Dreams were the easiest way to hurt anyone foolish enough to dwell in its depths. The shade could invade the murderer’s dreams most nights when his defenses were lowest and force him to remember what he’d done. The swamp couldn’t remember those details anymore, but its murderer did.

Most of the time, it could only remember that look of disappointment when the murderer realized the map had been smeared into illegibility by his partner’s lifeblood. When it was in the head of his murderer, though, it could remember other things too. It could remember what it was like to have a name and hands. It could remember what it would feel like for his reanimated corpse to hold Riley’s head under the brackish water until the bubbles stopped. It could teach the murderer things too. It could teach him what it felt like to be devoured by the denizens of the fen one tiny bite at a time. These dreams were almost always rewarded with screams as the murderer bolted up from his nightmares.

The real nightmare was all around him, though, and because of that treasure, he couldn’t leave. So, day after day, he sank further into the mud and the madness, and he fed the one thing he wanted to stay buried the whole time.

After dreams came diseases. It was a harder thing to do that required the swamp to work through insects and spoiled food because it had no hands of its own. All it had was a desire to make its murderer suffer, and the best tool for that turned out to be sickness.

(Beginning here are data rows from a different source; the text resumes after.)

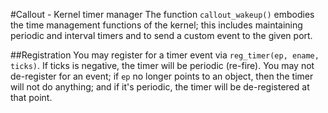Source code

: #Callout - Kernel timer manager
The function `callout_wakeup()` embodies the time management functions of the kernel; this includes maintaining periodic
and interval timers and to send a custom event to the given port.

##Registration
You may register for a timer event via `reg_timer(ep, ename, ticks)`. If ticks is negative, the timer will be periodic (re-fire).
You may not de-register for an event; if `ep` no longer points to an object, then the timer will not do anything; and if it's periodic,
the timer will be de-registered at that point.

The first fevers came on tiny wings. Malaria. Swamp shivers. Grey fever. For over a year, the murderer had managed to avoid all of them, but in the space of a month was infected with all three, back-to-back. After that, the swamp let him recover from death’s door just enough to avoid killing him before he followed with Giardia and Goblin Guts. Every day was hell after that, and every night was worse. Not just because he couldn’t manage to keep anything down but because he was too sick to fulfill the need to hunt the swamp’s treasure, and it ate at him as badly as the diseases did. Any sane person would have left by now, but there was no sanity in Cutter’s Fen. There were only the dead and the damned.